In February I learned that they were starting a group at my church who would take plastic shopping bags and turn them into sleeping mats to be given to homeless people. Apparently this is a real thing that people do. I was intrigued and thought I'd like to help, but I missed the first few meetings of the group for one reason or another. My friend Lacey had been attending, so I checked with her to make sure that latecomers were welcome and went to my first meeting about three weeks ago.
Here's what I learned and what I've been working on (with varying degrees of success) ever since:
First you need a plastic shopping bag (No, those aren't my hands. Shane was my helper for this photo shoot.) Straightening and flattening ensue.
This is a Dollar General Store bag from my favorite Dollar General in Clinton, Kentucky. Once it's flattened, you fold in half.

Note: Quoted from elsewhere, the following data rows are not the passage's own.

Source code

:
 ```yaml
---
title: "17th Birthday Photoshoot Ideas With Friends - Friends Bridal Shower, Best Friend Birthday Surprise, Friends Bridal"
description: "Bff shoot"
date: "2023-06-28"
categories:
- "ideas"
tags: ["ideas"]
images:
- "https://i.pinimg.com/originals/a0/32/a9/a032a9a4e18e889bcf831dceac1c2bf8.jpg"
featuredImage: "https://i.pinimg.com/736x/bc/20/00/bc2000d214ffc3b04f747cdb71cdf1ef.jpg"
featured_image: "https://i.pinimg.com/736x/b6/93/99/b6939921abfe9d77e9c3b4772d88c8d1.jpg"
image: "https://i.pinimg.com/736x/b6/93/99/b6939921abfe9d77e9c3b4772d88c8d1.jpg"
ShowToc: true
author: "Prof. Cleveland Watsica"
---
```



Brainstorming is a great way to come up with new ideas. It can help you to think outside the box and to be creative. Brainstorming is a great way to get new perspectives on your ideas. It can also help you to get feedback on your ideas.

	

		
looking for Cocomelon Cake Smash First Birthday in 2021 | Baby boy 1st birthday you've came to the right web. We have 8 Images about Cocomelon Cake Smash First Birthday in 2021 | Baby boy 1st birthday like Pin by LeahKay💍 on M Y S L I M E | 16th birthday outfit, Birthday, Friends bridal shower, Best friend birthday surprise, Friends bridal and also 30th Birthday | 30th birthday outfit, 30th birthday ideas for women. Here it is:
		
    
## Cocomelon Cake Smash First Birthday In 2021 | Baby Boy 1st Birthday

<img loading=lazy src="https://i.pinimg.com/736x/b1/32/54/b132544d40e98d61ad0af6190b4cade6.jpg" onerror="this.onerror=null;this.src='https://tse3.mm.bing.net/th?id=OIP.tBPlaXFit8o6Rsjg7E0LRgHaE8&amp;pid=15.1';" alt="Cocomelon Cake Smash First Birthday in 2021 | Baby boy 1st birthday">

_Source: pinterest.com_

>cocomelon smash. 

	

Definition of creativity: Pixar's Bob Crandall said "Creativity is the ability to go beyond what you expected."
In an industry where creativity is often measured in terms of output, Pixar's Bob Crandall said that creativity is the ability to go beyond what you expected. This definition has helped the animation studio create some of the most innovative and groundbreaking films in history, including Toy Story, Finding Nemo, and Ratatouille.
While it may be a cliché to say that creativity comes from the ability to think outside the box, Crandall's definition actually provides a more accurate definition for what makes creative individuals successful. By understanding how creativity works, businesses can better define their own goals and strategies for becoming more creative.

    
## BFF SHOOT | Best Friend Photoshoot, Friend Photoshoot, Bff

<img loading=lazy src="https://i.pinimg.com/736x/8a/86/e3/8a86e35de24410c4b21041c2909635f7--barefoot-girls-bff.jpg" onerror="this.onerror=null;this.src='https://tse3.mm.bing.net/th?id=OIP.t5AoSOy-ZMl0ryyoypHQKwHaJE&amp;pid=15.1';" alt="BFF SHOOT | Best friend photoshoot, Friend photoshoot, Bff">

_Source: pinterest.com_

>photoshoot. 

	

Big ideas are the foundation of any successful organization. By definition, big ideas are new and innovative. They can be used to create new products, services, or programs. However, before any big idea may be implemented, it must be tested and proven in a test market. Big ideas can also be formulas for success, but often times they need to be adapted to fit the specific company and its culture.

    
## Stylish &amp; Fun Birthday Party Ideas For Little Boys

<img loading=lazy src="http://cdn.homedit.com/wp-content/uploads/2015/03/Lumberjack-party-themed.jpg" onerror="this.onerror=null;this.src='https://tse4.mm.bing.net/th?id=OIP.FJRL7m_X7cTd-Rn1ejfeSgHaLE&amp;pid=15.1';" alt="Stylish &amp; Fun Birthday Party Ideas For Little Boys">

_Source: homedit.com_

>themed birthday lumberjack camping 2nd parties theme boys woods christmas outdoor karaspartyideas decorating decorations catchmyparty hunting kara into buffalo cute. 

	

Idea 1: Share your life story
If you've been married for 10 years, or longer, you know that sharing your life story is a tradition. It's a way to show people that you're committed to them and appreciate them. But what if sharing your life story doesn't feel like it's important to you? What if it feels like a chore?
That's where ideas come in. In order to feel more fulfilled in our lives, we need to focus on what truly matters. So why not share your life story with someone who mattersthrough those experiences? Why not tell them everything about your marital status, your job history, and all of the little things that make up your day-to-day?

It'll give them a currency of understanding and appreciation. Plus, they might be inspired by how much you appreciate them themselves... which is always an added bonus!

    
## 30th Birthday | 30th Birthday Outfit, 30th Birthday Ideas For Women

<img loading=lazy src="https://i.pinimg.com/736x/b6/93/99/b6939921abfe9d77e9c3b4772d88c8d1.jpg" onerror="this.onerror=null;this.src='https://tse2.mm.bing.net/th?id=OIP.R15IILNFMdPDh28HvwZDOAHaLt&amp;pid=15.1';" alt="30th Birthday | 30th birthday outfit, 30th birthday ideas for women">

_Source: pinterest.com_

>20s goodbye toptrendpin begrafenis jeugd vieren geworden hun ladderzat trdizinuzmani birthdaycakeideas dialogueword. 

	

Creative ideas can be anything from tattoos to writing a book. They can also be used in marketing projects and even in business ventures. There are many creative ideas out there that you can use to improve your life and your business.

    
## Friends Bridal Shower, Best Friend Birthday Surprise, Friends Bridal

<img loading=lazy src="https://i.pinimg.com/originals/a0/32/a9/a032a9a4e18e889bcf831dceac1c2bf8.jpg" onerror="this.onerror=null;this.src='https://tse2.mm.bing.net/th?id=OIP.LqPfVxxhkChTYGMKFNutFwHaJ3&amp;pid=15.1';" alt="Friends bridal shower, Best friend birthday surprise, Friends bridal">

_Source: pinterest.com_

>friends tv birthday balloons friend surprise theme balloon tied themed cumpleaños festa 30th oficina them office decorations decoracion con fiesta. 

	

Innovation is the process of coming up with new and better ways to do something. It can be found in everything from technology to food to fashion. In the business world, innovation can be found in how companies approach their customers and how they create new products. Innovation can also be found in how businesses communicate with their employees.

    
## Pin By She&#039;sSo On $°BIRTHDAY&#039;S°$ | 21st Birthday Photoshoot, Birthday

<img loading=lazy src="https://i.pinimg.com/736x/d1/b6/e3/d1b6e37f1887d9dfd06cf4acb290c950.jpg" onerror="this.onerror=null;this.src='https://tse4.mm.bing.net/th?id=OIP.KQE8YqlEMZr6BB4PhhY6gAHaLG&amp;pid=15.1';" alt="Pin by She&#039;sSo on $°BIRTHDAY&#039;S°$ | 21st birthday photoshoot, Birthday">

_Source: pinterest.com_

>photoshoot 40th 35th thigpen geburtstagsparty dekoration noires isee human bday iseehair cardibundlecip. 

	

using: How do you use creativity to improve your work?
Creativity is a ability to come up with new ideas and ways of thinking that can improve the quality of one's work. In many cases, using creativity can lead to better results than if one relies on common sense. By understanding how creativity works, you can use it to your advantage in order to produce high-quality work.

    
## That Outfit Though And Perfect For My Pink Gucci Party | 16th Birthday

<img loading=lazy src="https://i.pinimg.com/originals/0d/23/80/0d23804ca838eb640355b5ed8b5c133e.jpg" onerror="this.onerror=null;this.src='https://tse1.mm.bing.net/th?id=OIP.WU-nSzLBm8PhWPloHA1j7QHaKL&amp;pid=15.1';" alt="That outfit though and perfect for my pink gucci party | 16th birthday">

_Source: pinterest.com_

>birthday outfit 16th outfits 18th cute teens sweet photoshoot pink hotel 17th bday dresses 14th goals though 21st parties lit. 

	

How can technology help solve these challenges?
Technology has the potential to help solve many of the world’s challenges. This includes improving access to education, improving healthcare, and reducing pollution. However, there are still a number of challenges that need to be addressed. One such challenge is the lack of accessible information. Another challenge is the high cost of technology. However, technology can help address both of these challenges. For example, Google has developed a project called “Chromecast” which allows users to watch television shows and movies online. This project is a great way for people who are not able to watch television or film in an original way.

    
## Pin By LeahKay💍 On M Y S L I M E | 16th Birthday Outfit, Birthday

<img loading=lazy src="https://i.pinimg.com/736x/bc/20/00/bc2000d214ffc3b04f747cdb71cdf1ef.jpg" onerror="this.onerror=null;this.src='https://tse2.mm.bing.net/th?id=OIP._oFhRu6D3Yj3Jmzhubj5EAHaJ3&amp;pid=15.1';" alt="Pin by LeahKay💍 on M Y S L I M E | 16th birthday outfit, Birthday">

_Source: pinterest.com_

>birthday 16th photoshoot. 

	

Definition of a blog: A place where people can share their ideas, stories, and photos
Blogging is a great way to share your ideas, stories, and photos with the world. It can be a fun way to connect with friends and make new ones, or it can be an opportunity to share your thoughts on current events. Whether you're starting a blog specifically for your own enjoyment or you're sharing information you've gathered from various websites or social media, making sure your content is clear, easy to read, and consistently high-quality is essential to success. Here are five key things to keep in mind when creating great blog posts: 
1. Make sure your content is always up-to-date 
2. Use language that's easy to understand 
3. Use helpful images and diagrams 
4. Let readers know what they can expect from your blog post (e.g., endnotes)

And in half again (or into fourths). You can do this without the folding, but I think it makes it easier to do the cutting that's coming up.
Trim off the bottom seams.
And trim off the top, making a straight cut under the handles.
Then you fold in half the other way and cut.
And fold in half again and cut.
This gives you four loops from each bag. You tie the loops together the same way you tie rubberbands together.
If you do that with lots and lots and lots of bags, it turns into plarn (plastic yarn--catchy, huh?) and you use the plarn to crochet the mat. Here's the ball of plarn I'm working right now.
For the record, that is my giant hand I'm using for scale.
I left that first meeting with a smallish ball of plarn (not the one pictured here), the most giant crochet hook in the world and the rough idea of how to create a mat. I didn't bother to tell anyone just how long it had been since my moma had taught me to crochet. I was confident in the internet's ability to reteach me anything I needed to know about crochet, and I was not disappointed.
I watched a video or two about the single crochet stitch, and I went for it. Chaining was the only thing I really remembered about crochet from that fourteen year old lesson, so I started with confidence. And honestly, it was simple.
That's the chain and the giant crochet hook.
I had a bit of a hard time feeling confident that I was placing my stitches in the right holes for that first row, but when I got to the end, it looked mostly uniform, so I flipped it and trudged on.
Once you get past the tricky (for me anyway) first row it's soothingly repetitive--unless you're me, and you realize three days (and several rows later) that you've been routinely skipping one stitch each row so you're should-be-rectangular mat is well on its way to becoming a triangle. Anyone familiar with my knitting history will not be shocked that I had to take out all my progress and start over multiple times before I figured out what I was doing wrong. Now it's all smooth, blurrily-photographed sailing.
Here's what it looked like on Monday (when I first started using the giant ball of plarn that my moma and Shane and Michelle helped me make.
And here's what it looks like currently (with my favorite brown flip-flop used as scale). Without measuring, I think it's dangerously close to half-way. See the two yellow stripes in the center? The slightly shorter one on the left is where I was on Monday, so I've gotten a braggable amount done this week, if I do say so myself.
I didn't realize until yesterday that it's grown a bit wider as I've progressed. I'm not adding stitches (because I count periodically now to make sure I've got the right number), but I have a problem maintaining constant tension. That's the reason I quit crocheting all those years ago when my moma taught me. Oh, well. I don't think it's too bad, and maybe I can keep it under control.
And that giant ball of plarn? Here's what it looks like now:
It takes a lot of bags to make a mat, obviously. But so far my lovely family and friends have kept me well-supplied, and I think I'll eventually have so many of them trained to make plarn that I won't have to worry about ever running out. I'll try to remember to take a picture of the finished product for you.